I was tempted at that moment to mention which parts of his body were not so big and what he couldn't do with them, but I'm never cruel even when I'm decidedly annoyed. So I looked up at him instead and asked pointedly though not quite indignantly, "I'm a big girl?" He then fumbled with his words, realizing that his backhanded compliment was about to slap him in his face, and stammered, "Well, what I meant was that you're not petite -- you know, you're not bony or skinny, like..." Like the other women he normally dated, he meant but couldn't say.
The truth is that while I've never considered myself thin (even during that blip in history when I was 5'4" and 100 lbs.), I've never thought I was at the other extreme either. I suppose I've always been somewhere in the middle, with the exact location completely dependent on who I happen to be standing next to or even where I'm at. In other words, it's always been relative. For instance, when I'm sipping my latte inside a hipster coffee spot, I feel like a linebacker in leggings next to the picture-perfect natives who look like they subsist only on caffeine. But when I enter a McDonald's situated beside a truck stop in the middle of "Next stop: gas, food, and lodging," I can't help but notice that I take up less space at the counter.
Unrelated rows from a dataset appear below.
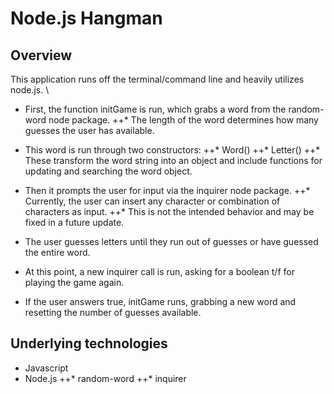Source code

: # Node.js Hangman

## Overview
This application runs off the terminal/command line and heavily utilizes node.js. \
+ First, the function initGame is run, which grabs a word from the random-word node package.
++* The length of the word determines how many guesses the user has available.
+ This word is run through two constructors:
++* Word()
++* Letter()
++* These transform the word string into an object and include functions for updating and searching the word object.
+ Then it prompts the user for input via the inquirer node package.
++* Currently, the user can insert any character or combination of characters as input.
++* This is not the intended behavior and may be fixed in a future update.

+ The user guesses letters until they run out of guesses or have guessed the entire word.
+ At this point, a new inquirer call is run, asking for a boolean t/f for playing the game again.
+ If the user answers true, initGame runs, grabbing a new word and resetting the number of guesses available.

## Underlying technologies
+ Javascript 
+ Node.js
++* random-word
++* inquirer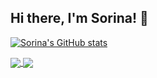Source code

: ## Hi there, I'm Sorina! 👋

[![Sorina's GitHub stats](https://github-readme-stats.vercel.app/api?username=sorinaalexandraserban&show_icons=true&theme=onedark)](https://github.com/sorinaalexandraserban/github-readme-stats)

<a href = "https://github.com/sorinaalexandraserban?tab=repositories">
  <img align = "center" src = "https://github-readme-stats.vercel.app/api?username=sorinaalexandraserban&count_private=true&show_icons=true&theme=jolly&include_all_commits=true&card_width=50px" />
</a>               
<a href = "https://github.com/sorinaalexandraserban?tab=repositories">
  <img align = "center" src = "https://github-readme-stats.vercel.app/api/top-langs/?username=sorinaalexandraserban&langs_count=5&count_private=true&theme=jolly&layout=compact&card_width=250px" />
</a>
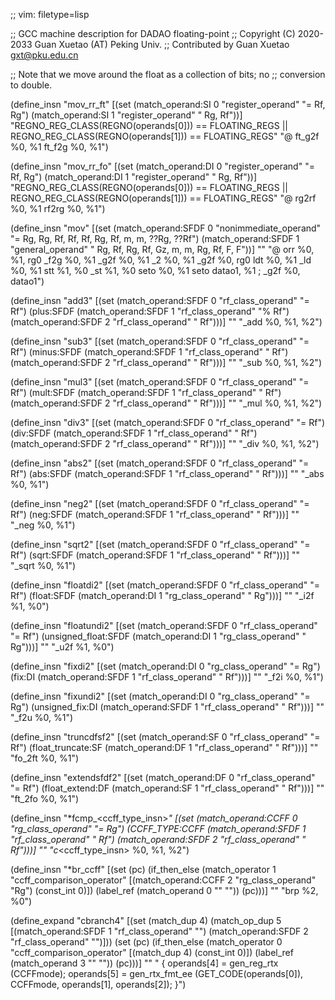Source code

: ;; vim: filetype=lisp

;; GCC machine description for DADAO floating-point
;; Copyright (C) 2020-2033 Guan Xuetao (AT) Peking Univ.
;; Contributed by Guan Xuetao <gxt@pku.edu.cn>

;; Note that we move around the float as a collection of bits; no
;; conversion to double.

(define_insn "mov_rr_ft"
  [(set (match_operand:SI 0 "register_operand" "= Rf, Rg")
        (match_operand:SI 1 "register_operand" "  Rg, Rf"))]
	"REGNO_REG_CLASS(REGNO(operands[0])) == FLOATING_REGS ||
	 REGNO_REG_CLASS(REGNO(operands[1])) == FLOATING_REGS"
	"@
	ft_g2f	%0, %1
	ft_f2g	%0, %1")

(define_insn "mov_rr_fo"
  [(set (match_operand:DI 0 "register_operand" "= Rf, Rg")
        (match_operand:DI 1 "register_operand" "  Rg, Rf"))]
	"REGNO_REG_CLASS(REGNO(operands[0])) == FLOATING_REGS ||
	 REGNO_REG_CLASS(REGNO(operands[1])) == FLOATING_REGS"
	"@
	rg2rf	%0, %1
	rf2rg	%0, %1")

(define_insn "mov<mode>"
 [(set (match_operand:SFDF 0 "nonimmediate_operand" "= Rg, Rg, Rf, Rf, Rf, Rg, Rf,  m,  m, ??Rg, ??Rf")
       (match_operand:SFDF 1 "general_operand"      "  Rg, Rf, Rg, Rf, Gz,  m,  m, Rg, Rf,    F,    F"))]
	""
	"@
	orr	%0, %1, rg0
	<ftfo>_f2g	%0, %1
	<ftfo>_g2f	%0, %1
	<ftfo>_2<ftfo>	%0, %1
	<ftfo>_g2f	%0, rg0
	ldt	%0, %1
	<ftfo>_ld	%0, %1
	stt	%1, %0
	<ftfo>_st	%1, %0
	seto	%0, %1
	seto	datao1, %1	\;	<ftfo>_g2f	%0, datao1")

(define_insn "add<mode>3"
  [(set        (match_operand:SFDF 0 "rf_class_operand" "= Rf")
    (plus:SFDF (match_operand:SFDF 1 "rf_class_operand" "% Rf")
               (match_operand:SFDF 2 "rf_class_operand" "  Rf")))]
	""
	"<ftfo>_add	%0, %1, %2")

(define_insn "sub<mode>3"
  [(set         (match_operand:SFDF 0 "rf_class_operand" "= Rf")
    (minus:SFDF (match_operand:SFDF 1 "rf_class_operand" "  Rf")
                (match_operand:SFDF 2 "rf_class_operand" "  Rf")))]
	""
	"<ftfo>_sub	%0, %1, %2")

(define_insn "mul<mode>3"
  [(set        (match_operand:SFDF 0 "rf_class_operand" "= Rf")
    (mult:SFDF (match_operand:SFDF 1 "rf_class_operand" "  Rf")
               (match_operand:SFDF 2 "rf_class_operand" "  Rf")))]
	""
	"<ftfo>_mul	%0, %1, %2")

(define_insn "div<mode>3"
  [(set       (match_operand:SFDF 0 "rf_class_operand" "= Rf")
    (div:SFDF (match_operand:SFDF 1 "rf_class_operand" "  Rf")
              (match_operand:SFDF 2 "rf_class_operand" "  Rf")))]
	""
	"<ftfo>_div	%0, %1, %2")

(define_insn "abs<mode>2"
  [(set       (match_operand:SFDF 0 "rf_class_operand" "= Rf")
    (abs:SFDF (match_operand:SFDF 1 "rf_class_operand" "  Rf")))]
	""
	"<ftfo>_abs	%0, %1")

(define_insn "neg<mode>2"
  [(set       (match_operand:SFDF 0 "rf_class_operand" "= Rf")
    (neg:SFDF (match_operand:SFDF 1 "rf_class_operand" "  Rf")))]
	""
	"<ftfo>_neg	%0, %1")

(define_insn "sqrt<mode>2"
  [(set        (match_operand:SFDF 0 "rf_class_operand" "= Rf")
    (sqrt:SFDF (match_operand:SFDF 1 "rf_class_operand" "  Rf")))]
	""
	"<ftfo>_sqrt	%0, %1")

(define_insn "floatdi<mode>2"
  [(set         (match_operand:SFDF 0 "rf_class_operand" "= Rf")
    (float:SFDF (match_operand:DI   1 "rg_class_operand" "  Rg")))]
	""
	"<ftfo>_i2f	%1, %0")

(define_insn "floatundi<mode>2"
  [(set                  (match_operand:SFDF 0 "rf_class_operand" "= Rf")
    (unsigned_float:SFDF (match_operand:DI   1 "rg_class_operand" "  Rg")))]
	""
	"<ftfo>_u2f	%1, %0")

(define_insn "fix<mode>di2"
  [(set     (match_operand:DI   0 "rg_class_operand" "= Rg")
    (fix:DI (match_operand:SFDF 1 "rf_class_operand" "  Rf")))]
	""
	"<ftfo>_f2i	%0, %1")

(define_insn "fix<mode>undi2"
  [(set              (match_operand:DI   0 "rg_class_operand" "= Rg")
    (unsigned_fix:DI (match_operand:SFDF 1 "rf_class_operand" "  Rf")))]
	""
	"<ftfo>_f2u	%0, %1")

(define_insn "truncdfsf2"
  [(set                (match_operand:SF 0 "rf_class_operand" "= Rf")
    (float_truncate:SF (match_operand:DF 1 "rf_class_operand" "  Rf")))]
	""
	"fo_2ft	%0, %1")

(define_insn "extendsfdf2"
  [(set              (match_operand:DF 0 "rf_class_operand" "= Rf")
    (float_extend:DF (match_operand:SF 1 "rf_class_operand" "  Rf")))]
	""
	"ft_2fo	%0, %1")

(define_insn "*fcmp_<ccff_type_insn>_<mode>"
  [(set             (match_operand:CCFF 0 "rg_class_operand" "= Rg")
    (CCFF_TYPE:CCFF (match_operand:SFDF 1 "rf_class_operand" "  Rf")
                    (match_operand:SFDF 2 "rf_class_operand" "  Rf")))]
	""
	"<ftfo>c_<ccff_type_insn>	%0, %1, %2")

(define_insn "*br_ccff"
  [(set (pc)
    (if_then_else
      (match_operator 1 "ccff_comparison_operator"
        [(match_operand:CCFF 2 "rg_class_operand" "Rg") (const_int 0)])
      (label_ref (match_operand 0 "" ""))
      (pc)))]
	""
	"brp	%2, %0")

(define_expand "cbranch<mode>4"
  [(set (match_dup 4)
        (match_op_dup 5 [(match_operand:SFDF 1 "rf_class_operand" "")
                         (match_operand:SFDF 2 "rf_class_operand" "")]))
   (set (pc)
        (if_then_else    (match_operator     0 "ccff_comparison_operator"
                        [(match_dup 4) (const_int 0)])
          (label_ref     (match_operand      3 "" ""))
          (pc)))]
	""
	"
{
	operands[4] = gen_reg_rtx (CCFFmode);
	operands[5] = gen_rtx_fmt_ee (GET_CODE(operands[0]), CCFFmode, operands[1], operands[2]);
}")
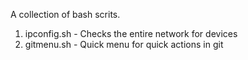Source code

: A collection of bash scrits.

1) ipconfig.sh - Checks the entire network for devices
2) gitmenu.sh - Quick menu for quick actions in git
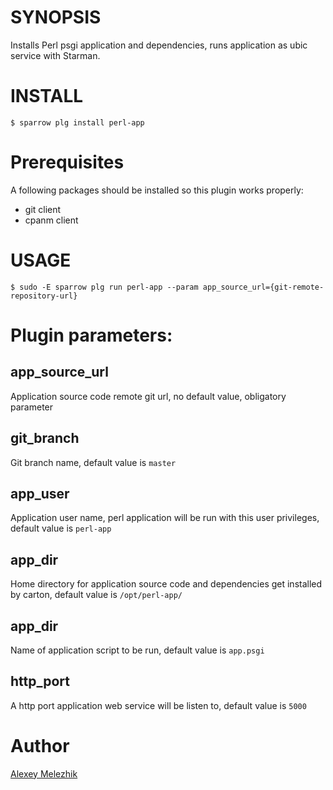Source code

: # SYNOPSIS

Installs Perl psgi application and dependencies, runs application as ubic service with Starman.

# INSTALL

    $ sparrow plg install perl-app

# Prerequisites

A following packages should be installed so this plugin works properly:

* git client 
* cpanm client 

# USAGE

    $ sudo -E sparrow plg run perl-app --param app_source_url={git-remote-repository-url}

# Plugin parameters:

## app_source_url

Application source code remote git url, no default value, obligatory parameter

## git_branch 

Git branch name, default value is `master`

## app_user 

Application user name, perl application will be run with this user privileges, default value is  `perl-app`

## app_dir 

Home directory for application source code and dependencies get installed by carton, default value is `/opt/perl-app/`

## app_dir 

Name of application script to be run, default value is `app.psgi`


## http_port

A http port application web service will be listen to, default value is `5000`


# Author

[Alexey Melezhik](mailto:melezhik@gmail.com)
Yes, my doctor prefers that I lose a bit of weight for health reasons, and I'm working on it. In the meantime I take comfort in the fact that I can still fit into clothes sold at trendy boutiques where women with sharp cheekbones and protruding clavicles are the dominant species (although if truth be told, I often wear the largest size there, which to no surprise is usually available). Recently, I felt a simultaneous swelling of pride and guilt when a trainer said during my physical evaluation that I looked athletic (my muscular calves fool everybody else but me). But then again, I have to admit that I dread stepping up onto a weighing scale, especially in public, and I refuse to allow anyone to carry me even if it means possibly saving my life.
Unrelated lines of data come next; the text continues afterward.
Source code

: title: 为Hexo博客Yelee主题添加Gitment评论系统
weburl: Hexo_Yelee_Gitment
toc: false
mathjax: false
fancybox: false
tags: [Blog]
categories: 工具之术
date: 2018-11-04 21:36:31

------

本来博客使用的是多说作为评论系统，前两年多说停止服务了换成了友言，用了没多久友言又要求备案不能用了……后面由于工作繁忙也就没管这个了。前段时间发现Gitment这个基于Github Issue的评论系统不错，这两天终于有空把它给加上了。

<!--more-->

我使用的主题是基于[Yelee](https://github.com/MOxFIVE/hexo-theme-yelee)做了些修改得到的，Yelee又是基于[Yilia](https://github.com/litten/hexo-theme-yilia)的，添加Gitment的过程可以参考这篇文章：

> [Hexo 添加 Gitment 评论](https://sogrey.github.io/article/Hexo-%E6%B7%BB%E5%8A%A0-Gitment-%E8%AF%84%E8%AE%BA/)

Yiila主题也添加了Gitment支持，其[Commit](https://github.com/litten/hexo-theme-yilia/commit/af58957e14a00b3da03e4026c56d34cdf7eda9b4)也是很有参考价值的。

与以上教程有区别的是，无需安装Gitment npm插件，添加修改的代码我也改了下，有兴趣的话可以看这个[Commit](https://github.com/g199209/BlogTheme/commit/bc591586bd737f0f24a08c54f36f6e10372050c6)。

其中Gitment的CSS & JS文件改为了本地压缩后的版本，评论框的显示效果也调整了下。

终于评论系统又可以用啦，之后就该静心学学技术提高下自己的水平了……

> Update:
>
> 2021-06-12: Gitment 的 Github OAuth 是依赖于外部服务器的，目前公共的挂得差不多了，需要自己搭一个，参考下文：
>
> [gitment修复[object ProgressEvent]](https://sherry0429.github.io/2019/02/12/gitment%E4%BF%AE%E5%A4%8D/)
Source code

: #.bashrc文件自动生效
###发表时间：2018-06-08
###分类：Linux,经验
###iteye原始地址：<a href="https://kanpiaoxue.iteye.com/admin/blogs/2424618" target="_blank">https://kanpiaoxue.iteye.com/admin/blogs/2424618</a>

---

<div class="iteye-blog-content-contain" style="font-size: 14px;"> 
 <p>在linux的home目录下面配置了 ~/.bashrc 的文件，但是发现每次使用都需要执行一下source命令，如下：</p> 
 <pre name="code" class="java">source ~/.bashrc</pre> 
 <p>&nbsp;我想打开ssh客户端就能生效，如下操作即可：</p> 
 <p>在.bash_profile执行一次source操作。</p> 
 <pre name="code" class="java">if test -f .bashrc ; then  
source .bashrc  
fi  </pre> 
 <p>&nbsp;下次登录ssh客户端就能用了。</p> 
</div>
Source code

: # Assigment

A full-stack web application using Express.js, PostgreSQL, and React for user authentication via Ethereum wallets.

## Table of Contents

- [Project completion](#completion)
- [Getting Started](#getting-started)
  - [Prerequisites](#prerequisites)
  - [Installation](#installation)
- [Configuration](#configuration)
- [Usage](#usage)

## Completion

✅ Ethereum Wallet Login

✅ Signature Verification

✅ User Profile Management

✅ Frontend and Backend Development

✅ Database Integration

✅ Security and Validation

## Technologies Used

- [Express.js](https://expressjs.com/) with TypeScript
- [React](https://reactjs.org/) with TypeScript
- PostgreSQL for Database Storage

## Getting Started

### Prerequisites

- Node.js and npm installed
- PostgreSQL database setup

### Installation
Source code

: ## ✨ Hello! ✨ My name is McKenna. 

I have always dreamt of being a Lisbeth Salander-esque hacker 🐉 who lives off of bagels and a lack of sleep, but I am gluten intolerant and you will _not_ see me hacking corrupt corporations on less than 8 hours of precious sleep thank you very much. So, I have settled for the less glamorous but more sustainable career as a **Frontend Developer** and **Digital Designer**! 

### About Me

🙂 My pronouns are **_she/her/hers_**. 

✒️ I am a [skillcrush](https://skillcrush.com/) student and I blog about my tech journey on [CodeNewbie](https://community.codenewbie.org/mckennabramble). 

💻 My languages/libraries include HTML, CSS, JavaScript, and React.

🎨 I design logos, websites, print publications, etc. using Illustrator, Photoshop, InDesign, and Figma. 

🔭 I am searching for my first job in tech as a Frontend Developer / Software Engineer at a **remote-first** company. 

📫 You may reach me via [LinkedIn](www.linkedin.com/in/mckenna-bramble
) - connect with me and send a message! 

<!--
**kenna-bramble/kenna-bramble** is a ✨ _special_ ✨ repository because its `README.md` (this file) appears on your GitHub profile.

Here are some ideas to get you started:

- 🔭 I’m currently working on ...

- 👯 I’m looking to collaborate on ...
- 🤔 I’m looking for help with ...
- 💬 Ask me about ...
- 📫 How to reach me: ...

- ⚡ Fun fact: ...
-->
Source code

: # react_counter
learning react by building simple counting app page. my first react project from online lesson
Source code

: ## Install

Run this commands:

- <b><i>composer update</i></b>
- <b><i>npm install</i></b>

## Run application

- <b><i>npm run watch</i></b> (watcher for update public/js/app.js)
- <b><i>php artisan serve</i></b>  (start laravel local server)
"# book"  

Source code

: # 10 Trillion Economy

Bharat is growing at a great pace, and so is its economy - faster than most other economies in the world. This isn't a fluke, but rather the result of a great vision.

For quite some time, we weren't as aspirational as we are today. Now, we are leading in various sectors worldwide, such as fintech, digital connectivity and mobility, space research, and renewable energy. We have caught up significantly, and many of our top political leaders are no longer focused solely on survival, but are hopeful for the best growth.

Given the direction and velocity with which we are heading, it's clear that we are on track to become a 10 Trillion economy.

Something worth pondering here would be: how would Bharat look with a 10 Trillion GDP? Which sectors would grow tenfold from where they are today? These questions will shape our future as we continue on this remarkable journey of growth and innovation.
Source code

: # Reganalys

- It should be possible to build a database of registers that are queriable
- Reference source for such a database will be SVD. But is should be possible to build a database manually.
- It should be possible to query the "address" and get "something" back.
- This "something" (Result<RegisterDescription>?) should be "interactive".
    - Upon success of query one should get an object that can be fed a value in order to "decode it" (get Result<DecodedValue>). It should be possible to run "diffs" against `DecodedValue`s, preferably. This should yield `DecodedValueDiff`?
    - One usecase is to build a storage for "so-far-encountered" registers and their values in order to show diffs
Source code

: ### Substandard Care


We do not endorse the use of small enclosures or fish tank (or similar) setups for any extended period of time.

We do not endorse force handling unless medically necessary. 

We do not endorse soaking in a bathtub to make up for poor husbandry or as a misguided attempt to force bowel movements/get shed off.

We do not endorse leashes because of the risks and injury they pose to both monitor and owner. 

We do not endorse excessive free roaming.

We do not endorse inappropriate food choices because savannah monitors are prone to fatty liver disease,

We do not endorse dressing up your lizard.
So maybe I am a big girl. Or at least I'm big enough so there's no way I can disappear into the background or pretend to be invisible. It's not easy to push me aside and I can't fit into a small box. When I walk my steps have substance and when I'm on the move others may have to move out of the way. See, the one thing about being a big girl is that no one can possibly call me little.
I regret that on that night I didn't have the perfect retort -- which incidentally I only found tonight. As one of the female stars of a new reality show swaggered on camera: "Once you go big, you'll never go twig."
Oh, and another regret: That I allowed him to make me feel so small.